American businessman

Mike Sinyard is the founder and chairman of Specialized Bicycle Components, an American manufacturer of bicycles and cycling components. In 2022, he retired as the CEO of Specialized Bicycle Components, a company he had led for 48 years.

== Early career ==
Specialized Bicycle Components was founded by Mike Sinyard in 1974, when he was 24 years old. Sinyard had previously traveled to Europe and established an import business relationship with Cinelli, one of the most important and iconic Italian bike component manufacturer. He started Specialized by importing and assembling bikes from Italian components and also ran an import service that provided these sought-after parts to California bike shops. Within four years, the company was making approximately $18 million and began selling complete bikes. In 1981, Sinyard created the Specialized Stumpjumper, the first mass-produced mountain bike. He moved the firm to Morgan Hill, CA in 1984.

He was profiled in the 2007 documentary film Klunkerz: A Film About Mountain Bikes.

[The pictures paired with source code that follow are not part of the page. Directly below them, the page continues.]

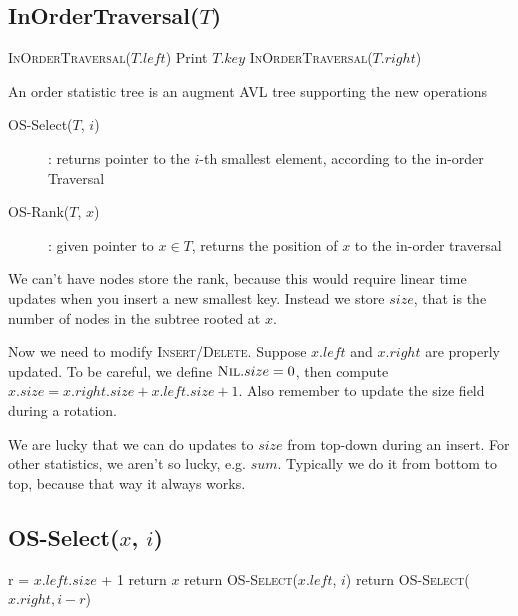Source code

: \subsection*{InOrderTraversal($T$)}
\begin{algorithmic}[1]
    \State \textsc{InOrderTraversal}($T.left$)
    \State Print $T.key$
    \State \textsc{InOrderTraversal}($T.right$)
\end{algorithmic}

An order statistic tree is an augment AVL tree supporting the new operations
\begin{description}
    \item[OS-Select($T$, $i$)]: returns pointer to the $i$-th smallest element, according to the in-order Traversal
    \item[OS-Rank($T$, $x$)]: given pointer to $x \in T$, returns the position of $x$ to the in-order traversal
\end{description}
We can't have nodes store the rank, because this would require linear time updates when you insert a new smallest key. Instead we store $size$, that is the number of nodes in the subtree rooted at $x$. 

Now we need to modify \textsc{Insert}/\textsc{Delete}. Suppose $x.left$ and $x.right$ are properly updated. To be careful, we define $\textsc{Nil}.size = 0$, then compute $x.size = x.right.size + x.left.size + 1$. Also remember to update the size field during a rotation.

We are lucky that we can do updates to $size$  from top-down during an insert. For other statistics, we aren't so lucky, e.g. $sum$. Typically we do it from bottom to top, because that way it always works.

\subsection*{OS-Select($x$, $i$)}
\begin{algorithmic}[1]
    \State r = $x.left.size$ + 1 
    \State return $x$
    \State return \textsc{OS-Select}($x.left$, $i$)
    \State return \textsc{OS-Select}($x.right, i - r$)
    \EndIf
\end{algorithmic}


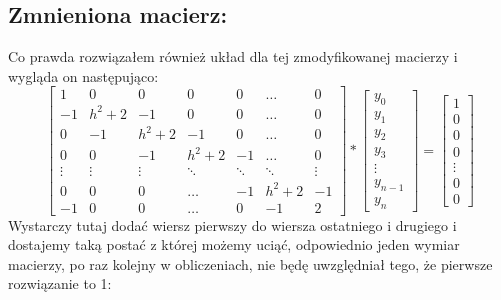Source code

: \documentclass[12pt]{article}
\begin{document}
\subsection{Zmnieniona macierz:}
Co prawda rozwiązałem również układ dla tej zmodyfikowanej macierzy i wygląda on następująco:
\[
\begin{bmatrix}
    1 & 0 & 0 & 0 & 0 & \dots & 0\\
    -1 & h^{2}+2 & -1 & 0 & 0 & \dots & 0\\ 
    0 & -1 & h^{2}+2 & -1 & 0 & \dots & 0\\
    0 & 0 & -1 & h^{2}+2 & -1 &\dots & 0\\
    \vdots & \vdots & \vdots & \ddots & \ddots & \ddots & \vdots\\
    0 & 0 & 0 & \hdots & -1 & h^{2}+2 & -1\\
    -1 & 0 & 0 & \hdots & 0 & -1 & 2
\end{bmatrix}
*
\begin{bmatrix}
    y_{0}\\
    y_{1}\\
    y_{2}\\
    y_{3}\\
    \vdots\\
    y_{n-1}\\
    y_{n}
\end{bmatrix}
=
\begin{bmatrix}
    1\\
    0\\
    0\\
    0\\
    \vdots\\
    0\\
    0
\end{bmatrix}
\]
Wystarczy tutaj dodać wiersz pierwszy do wiersza ostatniego i drugiego i dostajemy taką postać z której możemy uciąć, odpowiednio jeden wymiar macierzy, po raz kolejny w obliczeniach, nie będę uwzględniał tego, że pierwsze rozwiązanie to 1: 
\end{document}

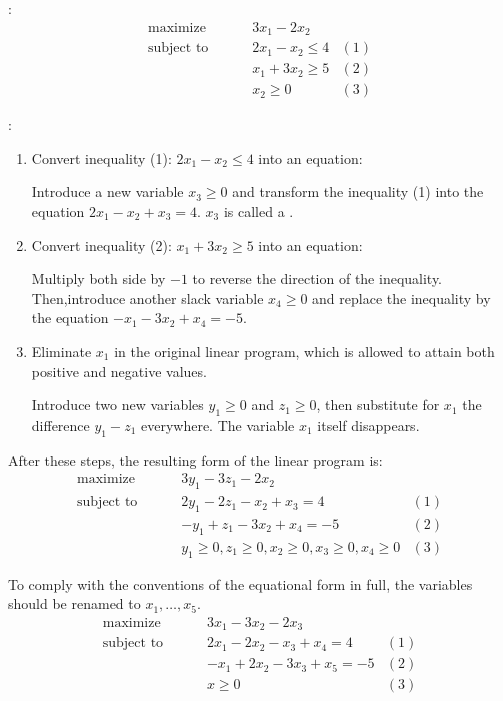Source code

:     \par {}:
    \begin{align*}
      \text{maximize } \qquad
        & 3x_1 - 2x_2
      & \\
      \text{subject to } \qquad
        & 2x_1 - x_2 \leq 4 & (1) \\
        & x_1 + 3x_2 \geq 5 & (2) \\
        & x_2 \geq 0        & (3)
    \end{align*}
    \par {}:
      \begin{enumerate}[1)]
        \item Convert inequality (1): $2x_1 - x_2 \leq 4$ into an equation:
          \par Introduce a new variable $x_3 \geq 0$ and transform the inequality (1) into the equation $2x_1 - x_2 + x_3 = 4$. $x_3$ is called a .
        \item Convert inequality (2): $x_1 + 3x_2 \geq 5$ into an equation:
          \par Multiply both side by $-1$ to reverse the direction of the inequality. Then,introduce another slack variable $x_4 \geq 0$ and replace the inequality by the equation $−x_1 − 3x_2 + x_4 = −5$.
        \item Eliminate $x_1$ in the original linear program, which is allowed to attain both positive and negative values.
          \par Introduce two new variables $y_1 \geq 0$ and $z_1 \geq 0$, then substitute for $x_1$ the difference $y_1 − z_1$ everywhere. The variable $x_1$ itself disappears.
      \end{enumerate}
    \par After these steps, the resulting form of the linear program is:
    \begin{align*}
      \text{maximize } \qquad
        & 3y_1 - 3z_1 - 2x_2
      & \\
      \text{subject to } \qquad
        & 2y_1 - 2z_1 - x_2 + x_3 = 4 & (1) \\
        & -y_1 + z_1 - 3x_2 + x_4 = -5 & (2) \\
        & y_1 \geq 0, z_1 \geq 0, x_2 \geq 0, x_3 \geq 0, x_4 \geq 0& (3)
    \end{align*}
    \par To comply with the conventions of the equational form in full, the variables should be renamed to $x_1, \ldots, x_5$.
    \begin{align*}
      \text{maximize } \qquad
        & 3x_1 - 3x_2 - 2x_3
      & \\
      \text{subject to } \qquad
        & 2x_1 - 2x_2 - x_3 + x_4 = 4 & (1) \\
        & -x_1 + 2x_2 - 3x_3 + x_5 = -5 & (2) \\
        & x \geq 0 & (3)
    \end{align*}

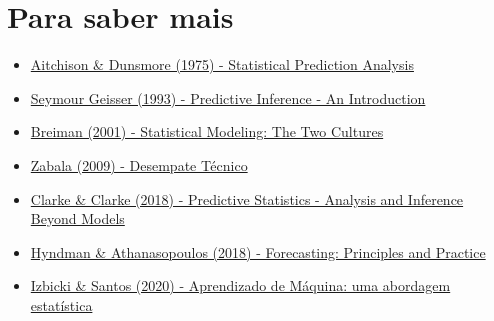\documentclass{beamer}
\begin{document}
\section{Para saber mais}
\begin{frame}{\secname}
    	\begin{itemize}
    	\item \href{https://doi.org/10.1017/CBO9780511569647}{Aitchison \& Dunsmore (1975) - Statistical Prediction Analysis}
    	\item \href{https://doi.org/10.1201/9780203742310}{Seymour Geisser (1993) - Predictive Inference - An Introduction}
    	\item \href{https://projecteuclid.org/euclid.ss/1009213726}{Breiman (2001) - Statistical Modeling: The Two Cultures}
    	\item \href{https://doi.org/10.11606/D.45.2009.tde-01032021-140004}{Zabala (2009) - Desempate Técnico}
    	\item \href{https://doi.org/10.1017/9781139236003}{Clarke \& Clarke (2018) - Predictive Statistics - Analysis and Inference Beyond Models}
    	\item \href{https://otexts.com/fpp2/}{Hyndman \& Athanasopoulos (2018) - Forecasting: Principles and Practice}
    	\item \href{http://www.rizbicki.ufscar.br/ame/}{Izbicki \& Santos (2020) - Aprendizado de Máquina: uma abordagem estatística}
	\end{itemize}
\end{frame}
\end{document}
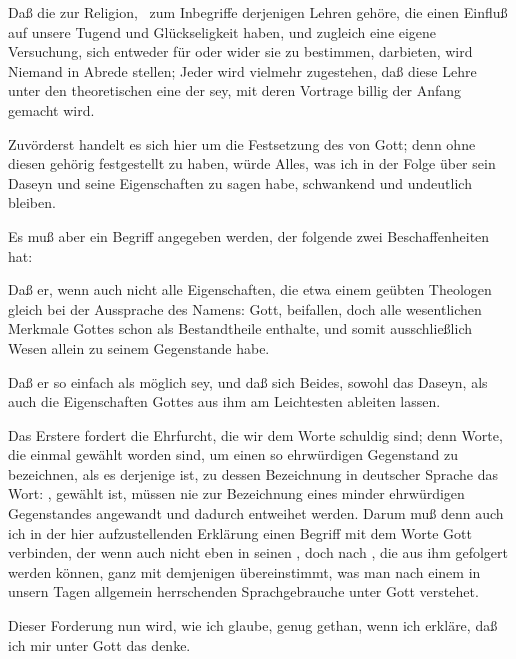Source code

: \begin{aufza} 
\item Daß die  zur Religion, \dh\ zum Inbegriffe derjenigen Lehren gehöre, die einen Einfluß auf unsere Tugend und Glückseligkeit haben, und zugleich eine eigene Versuchung, sich entweder für oder wider sie zu bestimmen, darbieten, wird Niemand in Abrede stellen; Jeder wird vielmehr zugestehen, daß diese Lehre unter den theoretischen eine der  sey, mit deren Vortrage billig der Anfang gemacht wird.~
\item Zuvörderst handelt es sich hier um die Festsetzung des  von Gott; denn ohne diesen gehörig festgestellt zu haben, würde Alles, was ich in der Folge über sein Daseyn und seine Eigenschaften zu sagen habe, schwankend und undeutlich bleiben.
\item Es muß aber ein Begriff angegeben werden, der folgende zwei Beschaffenheiten hat:
\begin{aufzb}
\item Daß er, wenn auch nicht alle Eigenschaften, die etwa einem geübten Theologen gleich bei der Aussprache des Namens: Gott, beifallen, doch alle wesentlichen Merkmale Gottes schon als Bestandtheile enthalte, und somit ausschließlich  Wesen allein zu seinem Gegenstande habe.
\item Daß er so einfach als möglich sey, und daß sich Beides, sowohl das Daseyn, als auch die Eigenschaften Gottes aus ihm am Leichtesten ableiten lassen.
\end{aufzb}
\begin{RWanm}
Das Erstere fordert die Ehrfurcht, die wir dem Worte schuldig sind; denn Worte, die einmal gewählt worden sind, um einen so ehrwürdigen Gegenstand zu bezeichnen, als es derjenige ist, zu dessen Bezeichnung in deutscher Sprache das Wort: , gewählt ist, müssen nie zur Bezeichnung eines minder ehrwürdigen Gegenstandes angewandt und dadurch entweihet werden. Darum muß denn auch ich in der hier aufzustellenden Erklärung einen Begriff mit dem Worte Gott verbinden, der wenn auch nicht eben in seinen , doch nach , die aus ihm gefolgert werden können, ganz mit demjenigen übereinstimmt, was man nach einem in unsern Tagen allgemein herrschenden Sprachgebrauche unter Gott verstehet.
\end{RWanm}
\item Dieser Forderung nun wird, wie ich glaube, genug gethan, wenn ich erkläre, daß ich mir unter Gott das  denke.

\end{aufza}
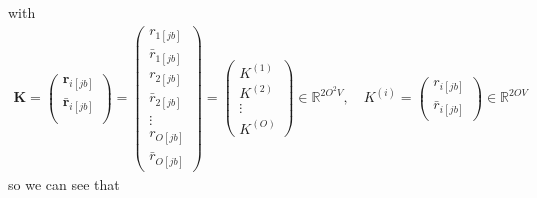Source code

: with
\begin{align}
    \bm{K} = \begin{pmatrix}
\bm{r}_{i[jb]} \\
\bm{\bar{r}}_{i[{jb}]} \\
\end{pmatrix} = \begin{pmatrix}
r_{1[jb]} \\[6pt]
\bar{r}_{1[{j} b]} \\[6pt]
r_{2[jb]} \\[6pt]
\bar{r}_{2[{j} b]} \\[6pt]
\vdots \\[6pt]
r_{O[jb]} \\[6pt]
\bar{r}_{O[{j} b]}
\end{pmatrix} = \begin{pmatrix}
K^{(1)} \\[6pt]
K^{(2)} \\[6pt]
\vdots \\[6pt]
K^{(O)}
\end{pmatrix}\in \mathbb{R}^{2O^2V},
\quad
K^{(i)} = \begin{pmatrix}
r_{i[jb]} \\[3pt]
\bar{r}_{i[{j} b]}
\end{pmatrix} \in \mathbb{R}^{2OV}
\end{align} 
so we can see that
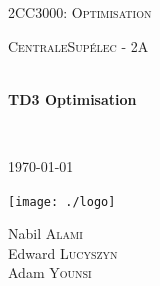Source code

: \begin{titlepage}
\begin{center}


\LARGE \textsc{2CC3000: Optimisation}

\vspace{0.2cm}

\Large \textsc{CentraleSupélec - 2A}

\vspace{0.3cm}

\HRule \\[0.4cm]

{\huge \bfseries TD3 Optimisation\\
[0.2cm]}

\HRule \\[0.4cm]

\vspace{2cm}

\textsc{\today}

\vspace{2cm}

\texttt{[image: ./logo]}~\\[3cm]

\begin{minipage}{0.4\textwidth}
\begin{spacing}{1.125}
\begin{center}
    Nabil \textsc{Alami}\\
    Edward \textsc{Lucyszyn}\\
    Adam \textsc{Younsi}
\end{center}
\end{spacing}
\end{minipage}

\vfill

\end{center}
\end{titlepage}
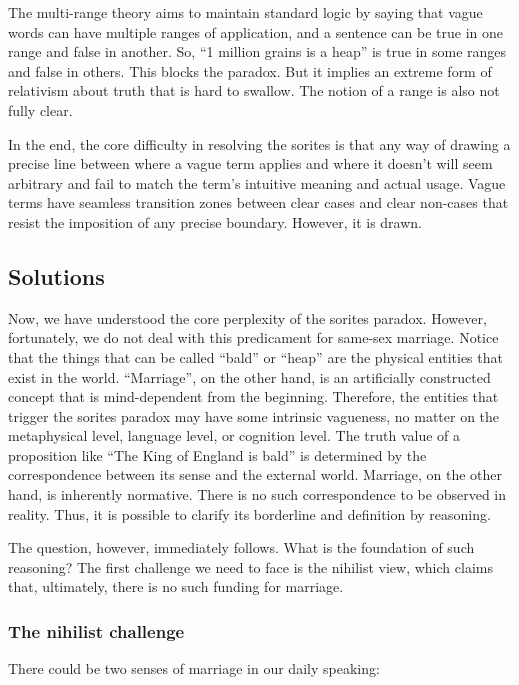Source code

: \documentclass[man,floatsintext]{apa7}
\begin{document}
The multi-range theory aims to maintain standard logic by saying that vague words can have multiple ranges of application, and a sentence can be true in one range and false in another. So, ``1 million grains is a heap'' is true in some ranges and false in others. This blocks the paradox. But it implies an extreme form of relativism about truth that is hard to swallow. The notion of a range is also not fully clear.

In the end, the core difficulty in resolving the sorites is that any way of drawing a precise line between where a vague term applies and where it doesn't will seem arbitrary and fail to match the term's intuitive meaning and actual usage. Vague terms have seamless transition zones between clear cases and clear non-cases that resist the imposition of any precise boundary. However, it is drawn.

\subsection{Solutions}

Now, we have understood the core perplexity of the sorites paradox. However, fortunately, we do not deal with this predicament for same-sex marriage. Notice that the things that can be called ``bald'' or ``heap'' are the physical entities that exist in the world. ``Marriage'', on the other hand, is an artificially constructed concept that is mind-dependent from the beginning. Therefore, the entities that trigger the sorites paradox may have some intrinsic vagueness, no matter on the metaphysical level, language level, or cognition level. The truth value of a proposition like ``The King of England is bald'' is determined by the correspondence between its sense and the external world. Marriage, on the other hand, is inherently normative. There is no such correspondence to be observed in reality. Thus, it is possible to clarify its borderline and definition by reasoning.

The question, however, immediately follows. What is the foundation of such reasoning? The first challenge we need to face is the nihilist view, which claims that, ultimately, there is no such funding for marriage.

\subsubsection{The nihilist challenge}
\label{nihi}

There could be two senses of marriage in our daily speaking: 
\end{document}
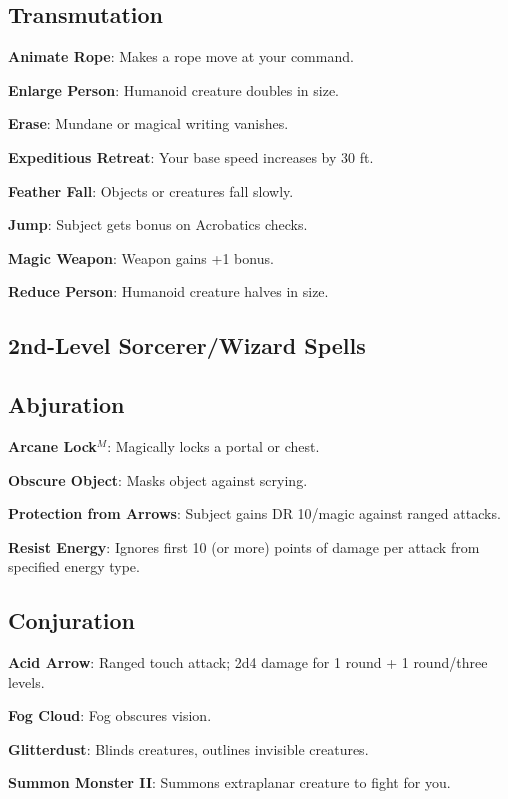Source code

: \subsection{Transmutation}


\textbf{Animate Rope}: Makes a rope move at your command.

\textbf{Enlarge Person}: Humanoid creature doubles in size.

\textbf{Erase}: Mundane or magical writing vanishes.

\textbf{Expeditious Retreat}: Your base speed increases by 30 ft.

\textbf{Feather Fall}: Objects or creatures fall slowly.

\textbf{Jump}: Subject gets bonus on Acrobatics checks.

\textbf{Magic Weapon}: Weapon gains +1 bonus.

\textbf{Reduce Person}: Humanoid creature halves in size.

\subsection{2nd-Level Sorcerer/Wizard Spells}


\subsection{Abjuration}


\textbf{Arcane Lock}\(^{M}\): Magically locks a portal or chest.

\textbf{Obscure Object}: Masks object against scrying.

\textbf{Protection from Arrows}: Subject gains DR 10/magic against ranged attacks.

\textbf{Resist Energy}: Ignores first 10 (or more) points of damage per attack from specified energy type.

\subsection{Conjuration}


\textbf{Acid Arrow}: Ranged touch attack; 2d4 damage for 1 round + 1 round/three levels.

\textbf{Fog Cloud}: Fog obscures vision.

\textbf{Glitterdust}: Blinds creatures, outlines invisible creatures.

\textbf{Summon Monster II}: Summons extraplanar creature to fight for you.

== Awards and recognition ==
Sinyard is a founding member of the International Mountain Bicycling Association (IMBA) and the National Interscholastic Cycling Association (NICA). The Specialized Stumpjumper was added to the Smithsonian National Museum of American History's collection in 1994. He has been recognized for his contributions to the cycling industry, including being inducted into the Mountain Bike Hall of Fame in 1988 and the U.S. Bicycling Hall of Fame in 2011.